* What the task requires *
Set out the records again, keeping every word as it is.

[Source texts of formatted documents]
━━━━━━━━
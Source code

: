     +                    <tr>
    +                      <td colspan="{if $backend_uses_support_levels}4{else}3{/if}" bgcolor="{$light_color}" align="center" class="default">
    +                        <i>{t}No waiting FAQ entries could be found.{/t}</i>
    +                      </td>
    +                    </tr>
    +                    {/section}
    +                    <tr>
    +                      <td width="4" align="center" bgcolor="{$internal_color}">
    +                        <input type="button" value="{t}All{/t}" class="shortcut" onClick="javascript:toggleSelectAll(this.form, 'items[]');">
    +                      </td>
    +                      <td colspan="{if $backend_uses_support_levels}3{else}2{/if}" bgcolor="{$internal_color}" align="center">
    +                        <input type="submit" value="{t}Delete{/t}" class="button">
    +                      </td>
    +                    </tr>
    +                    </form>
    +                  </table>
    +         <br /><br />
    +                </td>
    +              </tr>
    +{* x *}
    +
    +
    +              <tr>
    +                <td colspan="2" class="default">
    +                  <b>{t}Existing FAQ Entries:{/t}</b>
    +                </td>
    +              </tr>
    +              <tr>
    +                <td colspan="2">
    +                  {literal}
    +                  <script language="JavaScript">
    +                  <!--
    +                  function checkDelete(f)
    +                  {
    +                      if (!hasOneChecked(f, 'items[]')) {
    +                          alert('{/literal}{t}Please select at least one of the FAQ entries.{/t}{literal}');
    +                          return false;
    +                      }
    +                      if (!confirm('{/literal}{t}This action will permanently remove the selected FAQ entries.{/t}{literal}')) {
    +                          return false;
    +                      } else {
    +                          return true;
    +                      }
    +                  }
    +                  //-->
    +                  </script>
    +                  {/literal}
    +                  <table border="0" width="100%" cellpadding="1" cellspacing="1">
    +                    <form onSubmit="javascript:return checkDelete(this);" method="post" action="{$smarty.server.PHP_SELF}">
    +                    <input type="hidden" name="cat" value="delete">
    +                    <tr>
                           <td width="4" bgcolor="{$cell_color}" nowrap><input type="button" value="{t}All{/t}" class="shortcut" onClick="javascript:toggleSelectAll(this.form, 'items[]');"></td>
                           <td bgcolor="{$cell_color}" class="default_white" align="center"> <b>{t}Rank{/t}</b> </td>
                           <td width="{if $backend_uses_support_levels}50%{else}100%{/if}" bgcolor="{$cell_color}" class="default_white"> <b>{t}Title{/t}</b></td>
━━━━━━━━
* Answer *
Source code

:     +                    <tr>
    +                      <td colspan="{if $backend_uses_support_levels}4{else}3{/if}" bgcolor="{$light_color}" align="center" class="default">
    +                        <i>{t}No waiting FAQ entries could be found.{/t}</i>
    +                      </td>
    +                    </tr>
    +                    {/section}
    +                    <tr>
    +                      <td width="4" align="center" bgcolor="{$internal_color}">
    +                        <input type="button" value="{t}All{/t}" class="shortcut" onClick="javascript:toggleSelectAll(this.form, 'items[]');">
    +                      </td>
    +                      <td colspan="{if $backend_uses_support_levels}3{else}2{/if}" bgcolor="{$internal_color}" align="center">
    +                        <input type="submit" value="{t}Delete{/t}" class="button">
    +                      </td>
    +                    </tr>
    +                    </form>
    +                  </table>
    +         <br /><br />
    +                </td>
    +              </tr>
    +{* x *}
    +
    +
    +              <tr>
    +                <td colspan="2" class="default">
    +                  <b>{t}Existing FAQ Entries:{/t}</b>
    +                </td>
    +              </tr>
    +              <tr>
    +                <td colspan="2">
    +                  {literal}
    +                  <script language="JavaScript">
    +                  <!--
    +                  function checkDelete(f)
    +                  {
    +                      if (!hasOneChecked(f, 'items[]')) {
    +                          alert('{/literal}{t}Please select at least one of the FAQ entries.{/t}{literal}');
    +                          return false;
    +                      }
    +                      if (!confirm('{/literal}{t}This action will permanently remove the selected FAQ entries.{/t}{literal}')) {
    +                          return false;
    +                      } else {
    +                          return true;
    +                      }
    +                  }
    +                  //-->
    +                  </script>
    +                  {/literal}
    +                  <table border="0" width="100%" cellpadding="1" cellspacing="1">
    +                    <form onSubmit="javascript:return checkDelete(this);" method="post" action="{$smarty.server.PHP_SELF}">
    +                    <input type="hidden" name="cat" value="delete">
    +                    <tr>
                           <td width="4" bgcolor="{$cell_color}" nowrap><input type="button" value="{t}All{/t}" class="shortcut" onClick="javascript:toggleSelectAll(this.form, 'items[]');"></td>
                           <td bgcolor="{$cell_color}" class="default_white" align="center"> <b>{t}Rank{/t}</b> </td>
                           <td width="{if $backend_uses_support_levels}50%{else}100%{/if}" bgcolor="{$cell_color}" class="default_white"> <b>{t}Title{/t}</b></td>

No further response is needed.